[Start of Attachment]
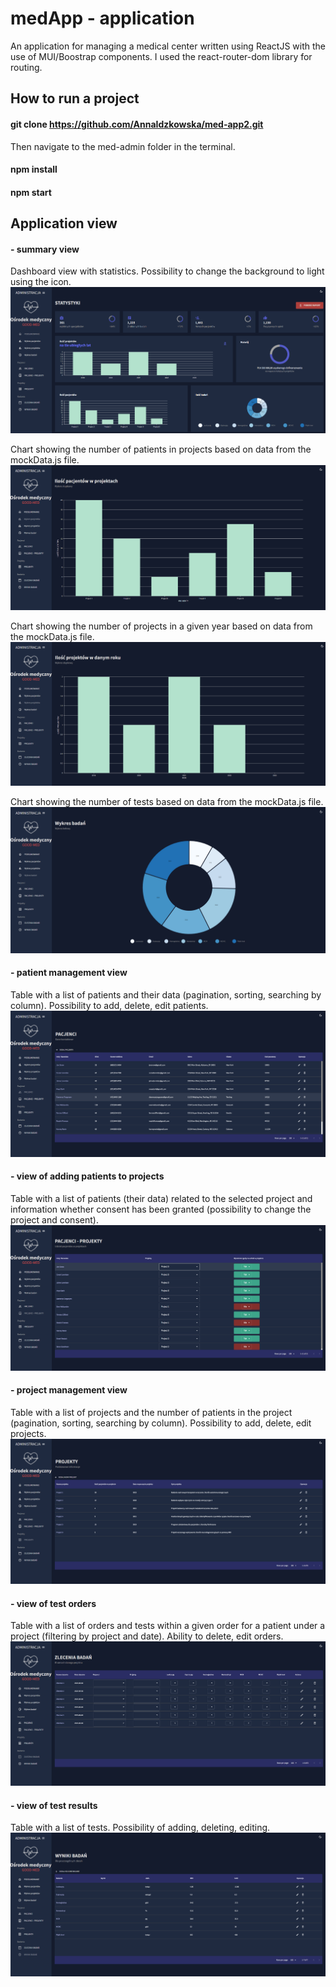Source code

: # medApp - application



An application for managing a medical center written using ReactJS with the use of MUI/Boostrap components.
I used the react-router-dom library for routing.

## How to run a project

#### git clone https://github.com/AnnaIdzkowska/med-app2.git

Then navigate to the med-admin folder in the terminal.

#### npm install
#### npm start


## Application view
#### - summary view

Dashboard view with statistics. Possibility to change the background to light using the icon.
![](images/Zrzut1.png)

Chart showing the number of patients in projects based on data from the mockData.js file.
![](images/Zrzut2.png)

Chart showing the number of projects in a given year based on data from the mockData.js file.
![](images/Zrzut3.png)

Chart showing the number of tests based on data from the mockData.js file.
![](images/Zrzut4.png)

#### - patient management view

Table with a list of patients and their data (pagination, sorting, searching by column). Possibility to add, delete, edit patients.
![](images/Zrzut5.png)

#### - view of adding patients to projects

Table with a list of patients (their data) related to the selected project and information whether consent has been granted (possibility to change the project and consent).
![](images/Zrzut6.png)

#### - project management view

Table with a list of projects and the number of patients in the project (pagination, sorting, searching by column). Possibility to add, delete, edit projects.
![](images/Zrzut7.png)

#### - view of test orders

Table with a list of orders and tests within a given order for a patient under a project (filtering by project and date). Ability to delete, edit orders.
![](images/Zrzut8.png)

#### - view of test results

Table with a list of tests. Possibility of adding, deleting, editing.
![](images/Zrzut9.png)

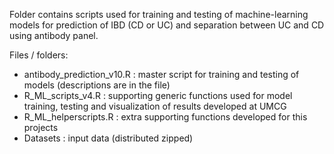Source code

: Folder contains scripts used for training and testing of machine-learning models for prediction of IBD (CD or UC) and separation between UC and CD using antibody panel. 

Files / folders:
- antibody_prediction_v10.R : master script for training and testing of models (descriptions are in the file)
- R_ML_scripts_v4.R : supporting generic functions used for model training, testing and visualization of results developed at UMCG
- R_ML_helperscripts.R : extra supporting functions developed for this projects
- Datasets : input data (distributed zipped)
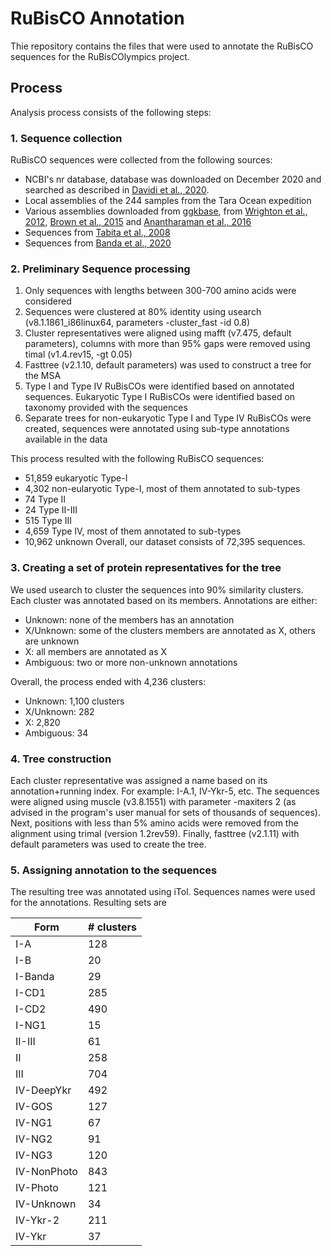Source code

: # RuBisCO Annotation
Thie repository contains the files that were used to annotate the RuBisCO sequences for the RuBisCOlympics project.

## Process
Analysis process consists of the following steps:

### 1. Sequence collection
RuBisCO sequences were collected from the following sources:
- NCBI's nr database, database was downloaded on December 2020 and searched as described in [Davidi et al., 2020](https://www.embopress.org/doi/full/10.15252/embj.2019104081).
- Local assemblies of the 244 samples from the Tara Ocean expedition
- Various assemblies downloaded from [ggkbase](https://ggkbase.berkeley.edu/), from [Wrighton et al., 2012](https://www.science.org/doi/abs/10.1126/science.1224041), [Brown et al., 2015](https://www.nature.com/articles/nature14486) and [Anantharaman et al., 2016](https://www.nature.com/articles/ncomms13219)
- Sequences from [Tabita et al., 2008](https://royalsocietypublishing.org/doi/abs/10.1098/rstb.2008.0023)
- Sequences from [Banda et al., 2020](https://www.nature.com/articles/s41477-020-00762-4)

### 2. Preliminary Sequence processing
1. Only sequences with lengths between 300-700 amino acids were considered
2. Sequences were clustered at 80% identity using usearch (v8.1.1861_i86linux64, parameters -cluster_fast -id 0.8)
3. Cluster representatives were aligned using mafft (v7.475, default parameters), columns with more than 95% gaps were removed using timal (v1.4.rev15, -gt 0.05)
4. Fasttree (v2.1.10, default parameters) was used to construct a tree for the MSA
5. Type I and Type IV RuBisCOs were identified based on annotated sequences. Eukaryotic Type I RuBisCOs were identified based on taxonomy provided with the sequences
6. Separate trees for non-eukaryotic Type I and Type IV RuBisCOs were created, sequences were annotated using sub-type annotations available in the data

This process resulted with the following RuBisCO sequences:
- 51,859 eukaryotic Type-I
- 4,302 non-eularyotic Type-I, most of them annotated to sub-types
- 74 Type II
- 24 Type II-III
- 515 Type III
- 4,659 Type IV, most of them annotated to sub-types
- 10,962 unknown
Overall, our dataset consists of 72,395 sequences.

### 3. Creating a set of protein representatives for the tree
We used usearch to cluster the sequences into 90% similarity clusters. Each cluster was annotated based on its members. Annotations are either:
- Unknown: none of the members has an annotation
- X/Unknown: some of the clusters members are annotated as X, others are unknown
- X: all members are annotated as X
- Ambiguous: two or more non-unknown annotations

Overall, the process ended with 4,236 clusters:
- Unknown: 1,100 clusters
- X/Unknown: 282
- X: 2,820
- Ambiguous: 34

### 4. Tree construction
Each cluster representative was assigned a name based on its annotation+running index. For example: I-A.1, IV-Ykr-5, etc. 
The sequences were aligned using muscle (v3.8.1551) with parameter -maxiters 2 (as advised in the program's user manual for sets of thousands of sequences).
Next, positions with less than 5% amino acids were removed from the alignment using trimal (version 1.2rev59).
Finally, fasttree (v2.1.11) with default parameters was used to create the tree.

### 5. Assigning annotation to the sequences
The resulting tree was annotated using iTol. Sequences names were used for the annotations.
Resulting sets are

| Form        | # clusters |
| ----------- | ---------- |
| I-A         | 128        |
| I-B         | 20         |
| I-Banda     | 29         |
| I-CD1       | 285        |
| I-CD2       | 490        |
| I-NG1       | 15         |
| II-III      | 61         |
| II          | 258        |
| III         | 704        |
| IV-DeepYkr  | 492        |
| IV-GOS      | 127        |
| IV-NG1      | 67         |
| IV-NG2      | 91         |
| IV-NG3      | 120        |
| IV-NonPhoto | 843        |
| IV-Photo    | 121        |
| IV-Unknown  | 34         |
| IV-Ykr-2    | 211        |
| IV-Ykr      | 37         |
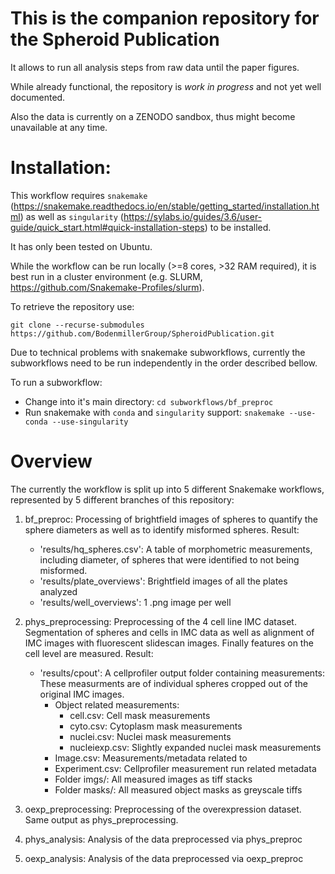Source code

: # This is the companion repository for the Spheroid Publication

It allows to run all analysis steps from raw data until the paper figures.

While already functional, the repository is *work in progress* and not yet well documented.

Also the data is currently on a ZENODO sandbox, thus might become unavailable at any time.

# Installation:
This workflow requires `snakemake` (https://snakemake.readthedocs.io/en/stable/getting_started/installation.html) 
as well as `singularity` (https://sylabs.io/guides/3.6/user-guide/quick_start.html#quick-installation-steps) to be installed.

It has only been tested on Ubuntu.

While the workflow can be run locally (>=8 cores, >32 RAM required), it is best run in a cluster environment
(e.g. SLURM, https://github.com/Snakemake-Profiles/slurm).

To retrieve the repository use:

`git clone --recurse-submodules https://github.com/BodenmillerGroup/SpheroidPublication.git`

Due to technical problems with snakemake subworkflows, currently the subworkflows need to be run independently in the order
described bellow.

To run a subworkflow:
- Change into it's main directory: `cd subworkflows/bf_preproc`
- Run snakemake with `conda` and `singularity` support: `snakemake --use-conda --use-singularity`

# Overview
The currently the workflow is split up into 5 different Snakemake workflows, represented 
by 5 different branches of this repository:
1) bf_preproc: Processing of brightfield images of spheres to quantify the sphere diameters as well as to
   identify misformed spheres. 
   Result:
   - 'results/hq_spheres.csv': A table of morphometric measurements, including diameter, of spheres that were identified
     to not being misformed.
   - 'results/plate_overviews': Brightfield images of all the plates analyzed
   - 'results/well_overviews': 1 .png image per well
   
2) phys_preprocessing: Preprocessing of the 4 cell line IMC dataset.
Segmentation of spheres and cells in IMC data as well as alignment of
IMC images with fluorescent slidescan images. Finally features on the cell level are measured.
    Result:
    - 'results/cpout': A cellprofiler output folder containing measurements:
        These measurments are of individual spheres cropped out of the original IMC images.
        - Object related measurements:
            - cell.csv: Cell mask measurements
            - cyto.csv: Cytoplasm mask measurements
            - nuclei.csv: Nuclei mask measurements
            - nucleiexp.csv: Slightly expanded nuclei mask measurements
        - Image.csv: Measurements/metadata related to 
        - Experiment.csv: Cellprofiler measurement run related metadata
        - Folder imgs/: All measured images as tiff stacks
        - Folder masks/: All measured object masks as greyscale tiffs
        
3) oexp_preprocessing: Preprocessing of the overexpression dataset. 
    Same output as phys_preprocessing.
    
4) phys_analysis: Analysis of the data preprocessed via phys_preproc

5) oexp_analysis: Analysis of the data preprocessed via oexp_preproc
[End of Attachment]
▶ **What to produce**: Output only the lines from the start of the data through the line that holds "#### - summary view". Keep them exact and leave the pictures out.

▶ **Exercise output**:
Source code

: # medApp - application



An application for managing a medical center written using ReactJS with the use of MUI/Boostrap components.
I used the react-router-dom library for routing.

## How to run a project

#### git clone https://github.com/AnnaIdzkowska/med-app2.git

Then navigate to the med-admin folder in the terminal.

#### npm install
#### npm start


## Application view
#### - summary view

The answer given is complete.